On January 23, 2003, Gilead caused Acquisition Sub to merge with and into Triangle, pursuant to which Triangle became a wholly-owned subsidiary of Gilead, and each share of Triangle common stock not accepted for payment by Acquisition Sub in the Offer was, subject to appraisal rights, converted into the right to receive $6.00 in cash, without interest.
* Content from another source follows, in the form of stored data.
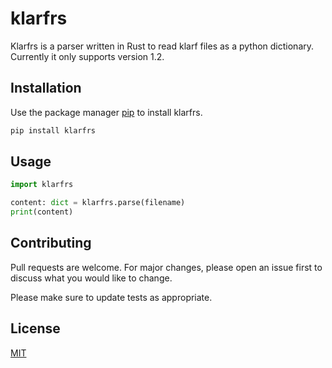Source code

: # klarfrs
Klarfrs is a parser written in Rust to read klarf files as a python dictionary. Currently it only supports version 1.2.

## Installation

Use the package manager [pip](https://pip.pypa.io/en/stable/) to install klarfrs.

```bash
pip install klarfrs
```

## Usage

```python
import klarfrs

content: dict = klarfrs.parse(filename)
print(content)
```

## Contributing

Pull requests are welcome. For major changes, please open an issue first
to discuss what you would like to change.

Please make sure to update tests as appropriate.

## License

[MIT](https://choosealicense.com/licenses/mit/)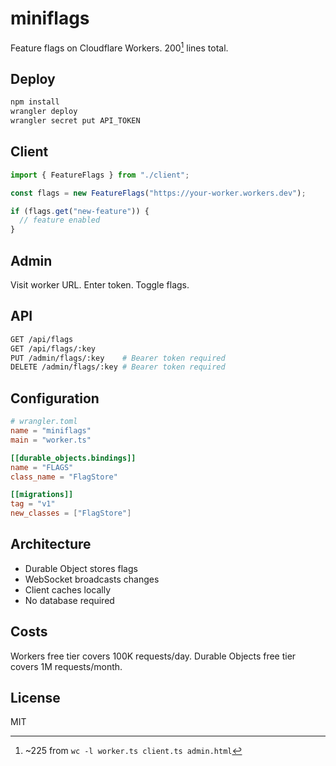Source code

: # miniflags

Feature flags on Cloudflare Workers. 200[^1] lines total.

## Deploy

```bash
npm install
wrangler deploy
wrangler secret put API_TOKEN
```

## Client

```javascript
import { FeatureFlags } from "./client";

const flags = new FeatureFlags("https://your-worker.workers.dev");

if (flags.get("new-feature")) {
  // feature enabled
}
```

## Admin

Visit worker URL. Enter token. Toggle flags.

## API

```bash
GET /api/flags
GET /api/flags/:key
PUT /admin/flags/:key    # Bearer token required
DELETE /admin/flags/:key # Bearer token required
```

## Configuration

```toml
# wrangler.toml
name = "miniflags"
main = "worker.ts"

[[durable_objects.bindings]]
name = "FLAGS"
class_name = "FlagStore"

[[migrations]]
tag = "v1"
new_classes = ["FlagStore"]
```

## Architecture

- Durable Object stores flags
- WebSocket broadcasts changes
- Client caches locally
- No database required

## Costs

Workers free tier covers 100K requests/day. Durable Objects free tier covers 1M requests/month.

## License

MIT

[^1]: ~225 from `wc -l worker.ts client.ts admin.html`
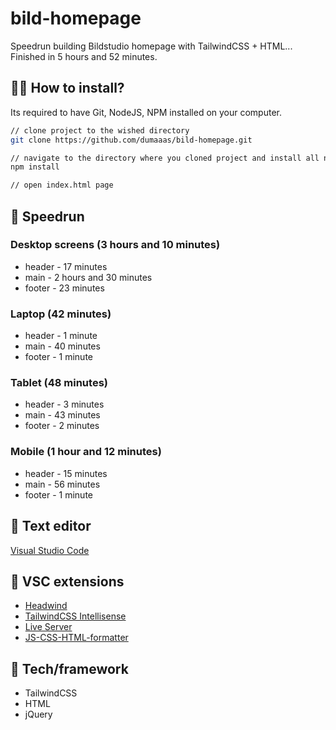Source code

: # bild-homepage
Speedrun building Bildstudio homepage with TailwindCSS + HTML...
Finished in 5 hours and 52 minutes.

## :man_technologist: How to install?

Its required to have Git, NodeJS, NPM installed on your computer.

```sh
// clone project to the wished directory
git clone https://github.com/dumaaas/bild-homepage.git
```
```sh
// navigate to the directory where you cloned project and install all necessary modules
npm install
```
```sh
// open index.html page
```

## 🏃 Speedrun

### Desktop screens (3 hours and 10 minutes)

* header - 17 minutes
* main - 2 hours and 30 minutes
* footer - 23 minutes

### Laptop (42 minutes)

* header - 1 minute
* main - 40 minutes
* footer - 1 minute


### Tablet (48 minutes)

* header - 3 minutes
* main - 43 minutes
* footer - 2 minutes

### Mobile (1 hour and 12 minutes)

* header - 15 minutes
* main - 56 minutes
* footer - 1 minute

## 📝 Text editor

[Visual Studio Code](https://code.visualstudio.com/download)

## 📌 VSC extensions 

* [Headwind](https://github.com/heybourn/headwind) 
* [TailwindCSS Intellisense](https://github.com/tailwindlabs/tailwindcss-intellisense) 
* [Live Server](https://github.com/ritwickdey/vscode-live-server)
* [JS-CSS-HTML-formatter](https://github.com/Lonefy/vscode-JS-CSS-HTML-formatter) 

## 🚀 Tech/framework 

* TailwindCSS
* HTML
* jQuery
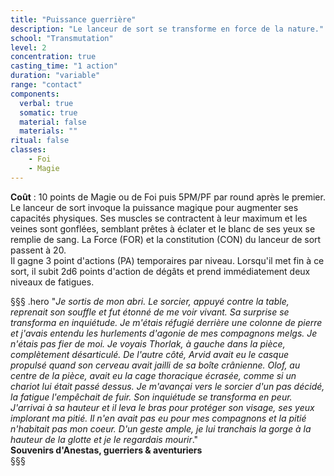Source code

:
 ```yaml
---
title: "Puissance guerrière"
description: "Le lanceur de sort se transforme en force de la nature."
school: "Transmutation"
level: 2
concentration: true
casting_time: "1 action"
duration: "variable"
range: "contact"
components:
  verbal: true
  somatic: true
  material: false
  materials: ""
ritual: false
classes:
    - Foi
    - Magie
---
```

**Coût** : 10 points de Magie ou de Foi puis 5PM/PF par round après le premier.  
Le lanceur de sort invoque la puissance magique pour augmenter ses capacités physiques. Ses muscles se contractent à leur maximum et les veines sont gonflées, semblant prêtes à éclater et le blanc de ses yeux se remplie  de sang.
La Force (FOR) et la constitution (CON) du lanceur de sort passent à 20.   
Il gagne 3 point d'actions (PA) temporaires par niveau. Lorsqu'il met fin à ce sort, il subit 2d6 points d'action de dégâts et prend immédiatement deux niveaux de fatigues.   

§§§ .hero
"*Je sortis de mon abri. Le sorcier, appuyé contre la table, reprenait son souffle et fut étonné de me voir vivant. Sa surprise se transforma en inquiétude. Je m'étais réfugié derrière une colonne de pierre et j'avais entendu les hurlements d'agonie de mes compagnons melgs. Je n'étais pas fier de moi. Je voyais Thorlak, à gauche dans la pièce, complètement désarticulé. De l'autre côté, Arvid avait eu le casque propulsé quand son cerveau avait jailli de sa boîte crânienne. Olof, au centre de la pièce, avait eu la cage thoracique écrasée, comme si un chariot lui était passé dessus. Je m'avançai vers le sorcier d'un pas décidé, la fatigue l'empêchait de fuir.*
*Son inquiétude se transforma en peur.*
*J'arrivai à sa hauteur et il leva le bras pour protéger son visage, ses yeux implorant ma pitié. Il n'en avait pas eu pour mes compagnons et la pitié n'habitait pas mon coeur. D'un geste ample, je lui tranchais la gorge à la hauteur de la glotte et je le regardais mourir*."    
**Souvenirs d'Anestas, guerriers & aventuriers**   
§§§     
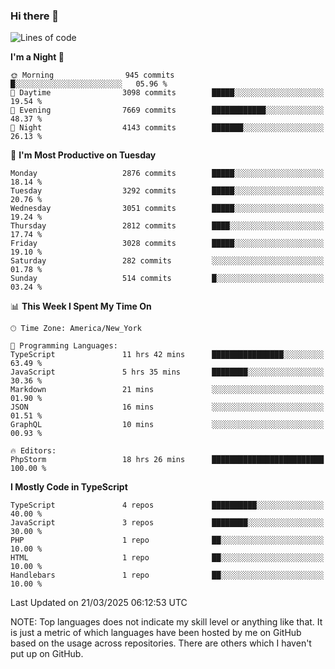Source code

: ### Hi there 👋

<!--
**LynxJinxxy/LynxJinxxy** is a ✨ _special_ ✨ repository because its `README.md` (this file) appears on your GitHub profile.

Here are some ideas to get you started:

- 🔭 I’m currently working on ...
- 🌱 I’m currently learning ...
- 👯 I’m looking to collaborate on ...
- 🤔 I’m looking for help with ...
- 💬 Ask me about ...
- 📫 How to reach me: ...
- 😄 Pronouns: ...
- ⚡ Fun fact: ...
-->

<!--START_SECTION:waka-->
![Lines of code](https://img.shields.io/badge/From%20Hello%20World%20I%27ve%20Written-24.7%20million%20lines%20of%20code-blue)

**I'm a Night 🦉** 

```text
🌞 Morning                945 commits         █░░░░░░░░░░░░░░░░░░░░░░░░   05.96 % 
🌆 Daytime                3098 commits        █████░░░░░░░░░░░░░░░░░░░░   19.54 % 
🌃 Evening                7669 commits        ████████████░░░░░░░░░░░░░   48.37 % 
🌙 Night                  4143 commits        ███████░░░░░░░░░░░░░░░░░░   26.13 % 
```
📅 **I'm Most Productive on Tuesday** 

```text
Monday                   2876 commits        █████░░░░░░░░░░░░░░░░░░░░   18.14 % 
Tuesday                  3292 commits        █████░░░░░░░░░░░░░░░░░░░░   20.76 % 
Wednesday                3051 commits        █████░░░░░░░░░░░░░░░░░░░░   19.24 % 
Thursday                 2812 commits        ████░░░░░░░░░░░░░░░░░░░░░   17.74 % 
Friday                   3028 commits        █████░░░░░░░░░░░░░░░░░░░░   19.10 % 
Saturday                 282 commits         ░░░░░░░░░░░░░░░░░░░░░░░░░   01.78 % 
Sunday                   514 commits         █░░░░░░░░░░░░░░░░░░░░░░░░   03.24 % 
```


📊 **This Week I Spent My Time On** 

```text
🕑︎ Time Zone: America/New_York

💬 Programming Languages: 
TypeScript               11 hrs 42 mins      ████████████████░░░░░░░░░   63.49 % 
JavaScript               5 hrs 35 mins       ████████░░░░░░░░░░░░░░░░░   30.36 % 
Markdown                 21 mins             ░░░░░░░░░░░░░░░░░░░░░░░░░   01.90 % 
JSON                     16 mins             ░░░░░░░░░░░░░░░░░░░░░░░░░   01.51 % 
GraphQL                  10 mins             ░░░░░░░░░░░░░░░░░░░░░░░░░   00.93 % 

🔥 Editors: 
PhpStorm                 18 hrs 26 mins      █████████████████████████   100.00 % 
```

**I Mostly Code in TypeScript** 

```text
TypeScript               4 repos             ██████████░░░░░░░░░░░░░░░   40.00 % 
JavaScript               3 repos             ████████░░░░░░░░░░░░░░░░░   30.00 % 
PHP                      1 repo              ██░░░░░░░░░░░░░░░░░░░░░░░   10.00 % 
HTML                     1 repo              ██░░░░░░░░░░░░░░░░░░░░░░░   10.00 % 
Handlebars               1 repo              ██░░░░░░░░░░░░░░░░░░░░░░░   10.00 % 
```




 Last Updated on 21/03/2025 06:12:53 UTC
<!--END_SECTION:waka-->
NOTE: Top languages does not indicate my skill level or anything like that. It is just a metric of which languages have been hosted by me on GitHub based on the usage across repositories. There are others which I haven't put up on GitHub.
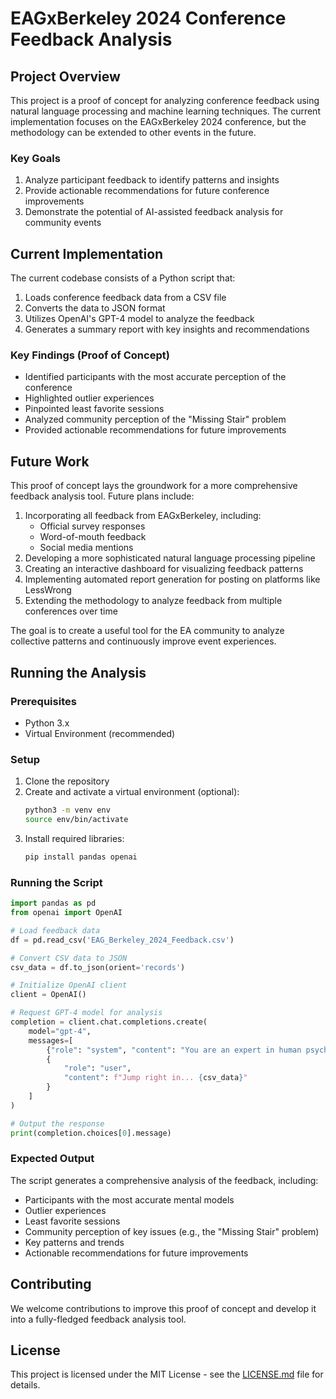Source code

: # EAGxBerkeley 2024 Conference Feedback Analysis

## Project Overview

This project is a proof of concept for analyzing conference feedback using natural language processing and machine learning techniques. The current implementation focuses on the EAGxBerkeley 2024 conference, but the methodology can be extended to other events in the future.

### Key Goals
1. Analyze participant feedback to identify patterns and insights
2. Provide actionable recommendations for future conference improvements
3. Demonstrate the potential of AI-assisted feedback analysis for community events

## Current Implementation

The current codebase consists of a Python script that:
1. Loads conference feedback data from a CSV file
2. Converts the data to JSON format
3. Utilizes OpenAI's GPT-4 model to analyze the feedback
4. Generates a summary report with key insights and recommendations

### Key Findings (Proof of Concept)

- Identified participants with the most accurate perception of the conference
- Highlighted outlier experiences
- Pinpointed least favorite sessions
- Analyzed community perception of the "Missing Stair" problem
- Provided actionable recommendations for future improvements

## Future Work

This proof of concept lays the groundwork for a more comprehensive feedback analysis tool. Future plans include:

1. Incorporating all feedback from EAGxBerkeley, including:
   - Official survey responses
   - Word-of-mouth feedback
   - Social media mentions
2. Developing a more sophisticated natural language processing pipeline
3. Creating an interactive dashboard for visualizing feedback patterns
4. Implementing automated report generation for posting on platforms like LessWrong
5. Extending the methodology to analyze feedback from multiple conferences over time

The goal is to create a useful tool for the EA community to analyze collective patterns and continuously improve event experiences.

## Running the Analysis

### Prerequisites
- Python 3.x
- Virtual Environment (recommended)

### Setup
1. Clone the repository
2. Create and activate a virtual environment (optional):
   ```bash
   python3 -m venv env
   source env/bin/activate
   ```
3. Install required libraries:
   ```bash
   pip install pandas openai
   ```

### Running the Script
```python
import pandas as pd
from openai import OpenAI

# Load feedback data
df = pd.read_csv('EAG_Berkeley_2024_Feedback.csv')

# Convert CSV data to JSON
csv_data = df.to_json(orient='records')

# Initialize OpenAI client
client = OpenAI()

# Request GPT-4 model for analysis
completion = client.chat.completions.create(
    model="gpt-4",
    messages=[
        {"role": "system", "content": "You are an expert in human psychology and collective psychology..."},
        {
            "role": "user",
            "content": f"Jump right in... {csv_data}"
        }
    ]
)

# Output the response
print(completion.choices[0].message)
```

### Expected Output
The script generates a comprehensive analysis of the feedback, including:
- Participants with the most accurate mental models
- Outlier experiences
- Least favorite sessions
- Community perception of key issues (e.g., the "Missing Stair" problem)
- Key patterns and trends
- Actionable recommendations for future improvements

## Contributing

We welcome contributions to improve this proof of concept and develop it into a fully-fledged feedback analysis tool.

## License

This project is licensed under the MIT License - see the [LICENSE.md](LICENSE.md) file for details.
On January 24, 2003, Gilead issued a press release, which is filed as Exhibit 99.2 hereto and incorporated by reference herein, announcing the effectiveness of the merger of Acquisition Sub with and into Triangle.
(b) Both Gilead and Triangle are pharmaceutical companies active in the development and commercialization of antiviral drug candidates.
ITEM 7. FINANCIAL STATEMENTS AND EXHIBITS
(a) Financial Statements of Businesses Acquired:
The financial statements of Triangle required by this item will be filed by amendment to this Current Report on Form 8-K as soon as practicable, but no later than 60 days after the date this Current Report on Form 8-K is required to be filed.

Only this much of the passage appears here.